▶

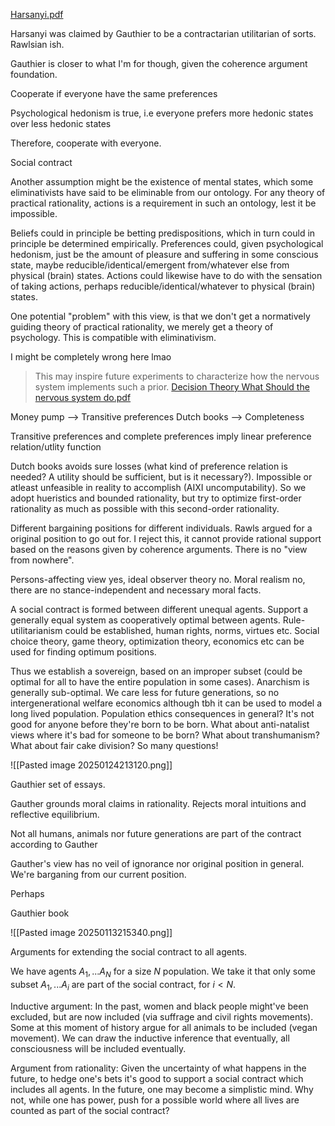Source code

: 

[Harsanyi.pdf](https://home.sandiego.edu/~baber/gender/Harsanyi.pdf)

Harsanyi was claimed by Gauthier to be a contractarian utilitarian of sorts. Rawlsian ish.

Gauthier is closer to what I'm for though, given the coherence argument foundation.

Cooperate if everyone have the same preferences

Psychological hedonism is true, i.e everyone prefers more hedonic states over less hedonic states

Therefore, cooperate with everyone.



Social contract


Another assumption might be the existence of mental states, which some eliminativists have said to be eliminable from our ontology. For any theory of practical rationality, actions is a requirement in such an ontology, lest it be impossible. 

Beliefs could in principle be betting predispositions, which in turn could in principle be determined empirically. Preferences could, given psychological hedonism, just be the amount of pleasure and suffering in some conscious state, maybe reducible/identical/emergent from/whatever else from physical (brain) states. Actions could likewise have to do with the sensation of taking actions, perhaps reducible/identical/whatever to physical (brain) states.

One potential "problem" with this view, is that we don't get a normatively guiding theory of practical rationality, we merely get a theory of psychology. This is compatible with eliminativism. 

I might be completely wrong here lmao
> This may inspire future experiments to characterize how the nervous system implements such a prior.
[Decision Theory What Should the nervous system do.pdf](file:///C:/Users/Katte/Documents/Academic/Philosophy/Decision%20Theory%20What%20Should%20the%20nervous%20system%20do.pdf)


Money pump --> Transitive preferences
Dutch books --> Completeness

Transitive preferences and complete preferences imply linear preference relation/utlity function

Dutch books avoids sure losses (what kind of preference relation is needed? A utility  should be sufficient, but is it necessary?). Impossible or atleast unfeasible in reality to accomplish (AIXI uncomputability). So we adopt hueristics and bounded rationality, but try to optimize first-order rationality as much as possible with this second-order rationality. 

Different bargaining positions for different individuals. Rawls argued for a original position to go out for. I reject this, it cannot provide rational support based on the reasons given by coherence arguments. There is no "view from nowhere". 

Persons-affecting view yes, ideal observer theory no. Moral realism no, there are no stance-independent and necessary moral facts.

A social contract is formed between different unequal agents. Support a generally equal system as cooperatively optimal between agents. Rule-utilitarianism could be established, human rights, norms, virtues etc. Social choice theory, game theory, optimization theory, economics etc can be used for finding optimum positions.

Thus we establish a sovereign, based on an improper subset (could be optimal for all to have the entire population in some cases). Anarchism is generally sub-optimal. We care less for future generations, so no intergenerational welfare economics although tbh it can be used to model a long lived population. Population ethics consequences in general? It's not good for anyone before they're born to be born. What about anti-natalist views where it's bad for someone to be born? What about transhumanism? What about fair cake division? So many questions!



![[Pasted image 20250124213120.png]]





Gauthier set of essays.

Gauther grounds moral claims in rationality. Rejects moral intuitions and reflective equilibrium. 

Not all humans, animals nor future generations are part of the contract according to Gauther

Gauther's view has no veil of ignorance nor original position in general. We're barganing from our current position.


Perhaps 

Gauthier book

![[Pasted image 20250113215340.png]]




Arguments for extending the social contract to all agents.


We have agents $A_1,...A_N$ for a size $N$ population. We take it that only some subset $A_1,...A_i$ are part of the social contract, for $i<N$. 

Inductive argument: In the past, women and black people might've been excluded, but are now included (via suffrage and civil rights movements). Some at this moment of history argue for all animals to be included (vegan movement). We can draw the inductive inference that eventually, all consciousness will be included eventually.

Argument from rationality: Given the uncertainty of what happens in the future, to hedge one's bets it's good to support a social contract which includes all agents. In the future, one may become a simplistic mind. Why not, while one has power, push for a possible world where all lives are counted as part of the social contract?








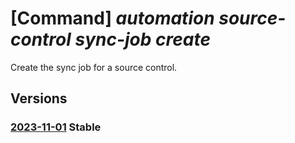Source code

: # [Command] _automation source-control sync-job create_

Create the sync job for a source control.

## Versions

### [2023-11-01](/Resources/mgmt-plane/L3N1YnNjcmlwdGlvbnMve30vcmVzb3VyY2Vncm91cHMve30vcHJvdmlkZXJzL21pY3Jvc29mdC5hdXRvbWF0aW9uL2F1dG9tYXRpb25hY2NvdW50cy97fS9zb3VyY2Vjb250cm9scy97fS9zb3VyY2Vjb250cm9sc3luY2pvYnMve30=/2023-11-01.xml) **Stable**

<!-- mgmt-plane /subscriptions/{}/resourcegroups/{}/providers/microsoft.automation/automationaccounts/{}/sourcecontrols/{}/sourcecontrolsyncjobs/{} 2023-11-01 -->
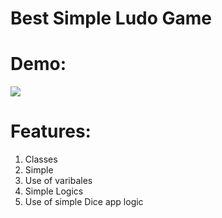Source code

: # Best Simple Ludo Game

# Demo:
![](https://media.giphy.com/media/mHt2ccCsRbBjE8iTHE/giphy.gif)


# Features:

1. Classes
2. Simple
3. Use of varibales
4. Simple Logics
5. Use of simple Dice app logic

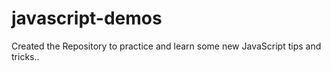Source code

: # javascript-demos
Created the Repository to practice and learn some new JavaScript tips and tricks..
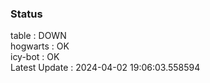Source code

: ### Status


table : DOWN  
hogwarts : OK  
icy-bot : OK  
Latest Update : 2024-04-02 19:06:03.558594
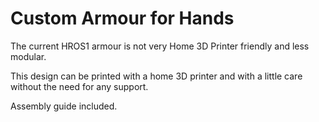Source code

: Custom Armour for Hands
===============

The current HROS1 armour is not very Home 3D Printer friendly and less modular.

This design can be printed with a home 3D printer and with a little care without the need for any support.

Assembly guide included.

◀

• Work required
The lines above from the one containing "Arguments for extending" through the one containing "We have agents" are to be set down exactly, and no others.

• Result
Arguments for extending the social contract to all agents.


We have agents $A_1,...A_N$ for a size $N$ population. We take it that only some subset $A_1,...A_i$ are part of the social contract, for $i<N$. 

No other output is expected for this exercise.